● **Work instructions**
Check each line of the records below and collect those holding "office".

● **Rendered images with source text**
####################
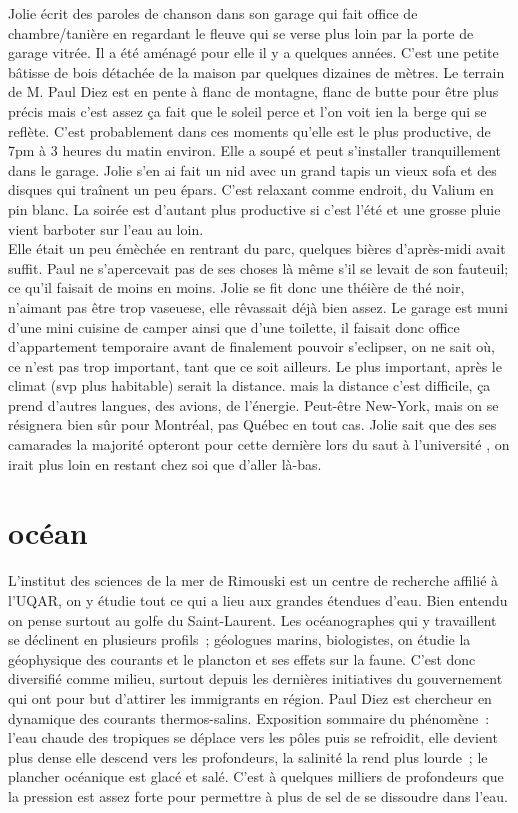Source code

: \documentclass{article}
\begin{document}
Jolie écrit des paroles de chanson dans son garage qui fait office de
chambre/tanière en regardant le fleuve qui se verse plus loin par la porte de
garage vitrée. Il a été aménagé pour elle il y a quelques années. C’est une
petite bâtisse de bois détachée de la maison par quelques dizaines de mètres.
Le terrain de M. Paul Diez est en pente à flanc de montagne, flanc de butte
pour être plus précis mais c’est assez ça fait que le soleil perce et l’on voit
ien la berge qui se reflète.  C’est probablement dans ces moments qu’elle est
le plus productive, de 7pm à 3 heures du matin environ. Elle a  soupé et peut
s’installer tranquillement dans le garage. Jolie s’en ai fait un nid avec un
grand tapis un vieux sofa et des disques qui traînent un peu épars. C’est
relaxant comme endroit, du Valium en pin blanc. La soirée est d’autant plus
productive si c’est l’été et une grosse pluie vient barboter sur l'eau au
loin.\\

Elle était un peu émèchée en rentrant du parc, quelques bières d'après-midi
avait suffit. Paul ne s'apercevait pas de ses choses là même s'il se levait de
son fauteuil; ce qu'il faisait de moins en moins. Jolie se fit donc une théière
de thé noir, n'aimant pas être trop vaseuese, elle rêvassait déjà bien assez.
Le garage est muni d'une mini cuisine de camper ainsi que d'une toilette, il
faisait donc office d'appartement temporaire avant de finalement pouvoir
s'eclipser, on ne sait où, ce n'est pas trop important, tant que ce soit
ailleurs. Le plus important, après le climat (svp plus habitable) serait la
distance. mais la distance c'est difficile, ça prend d'autres langues, des
avions, de l'énergie. Peut-être New-York, mais on se résignera bien sûr pour
Montréal, pas Québec en tout cas. Jolie sait que des ses camarades la majorité
opteront pour cette dernière lors du saut à l'université , on irait plus loin
en restant chez soi que d'aller là-bas.



\clearpage

\section*{océan}

L’institut des sciences de la mer de Rimouski est un centre de recherche
affilié à l’UQAR, on y étudie tout ce qui a lieu aux grandes étendues d’eau.
Bien entendu on pense surtout au golfe du Saint-Laurent. Les océanographes qui
y travaillent se déclinent en plusieurs profils ; géologues marins,
biologistes, on étudie la géophysique des courants et le plancton et ses effets
sur la faune.  C’est donc diversifié comme milieu, surtout depuis les dernières
initiatives du gouvernement qui ont pour but d’attirer les immigrants en
région. Paul Diez est chercheur en dynamique des courants thermos-salins.
Exposition sommaire du phénomène : l’eau chaude des tropiques se déplace vers
les pôles puis se refroidit, elle devient plus dense elle descend vers les
profondeurs, la salinité la rend plus lourde ; le plancher océanique est glacé
et salé. C’est à quelques milliers de profondeurs que la pression est assez
forte pour permettre à plus de sel de se dissoudre dans l’eau.\\
\end{document}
####################
● **Exercise solution**
Jolie écrit des paroles de chanson dans son garage qui fait office de
faisait donc office d'appartement temporaire avant de finalement pouvoir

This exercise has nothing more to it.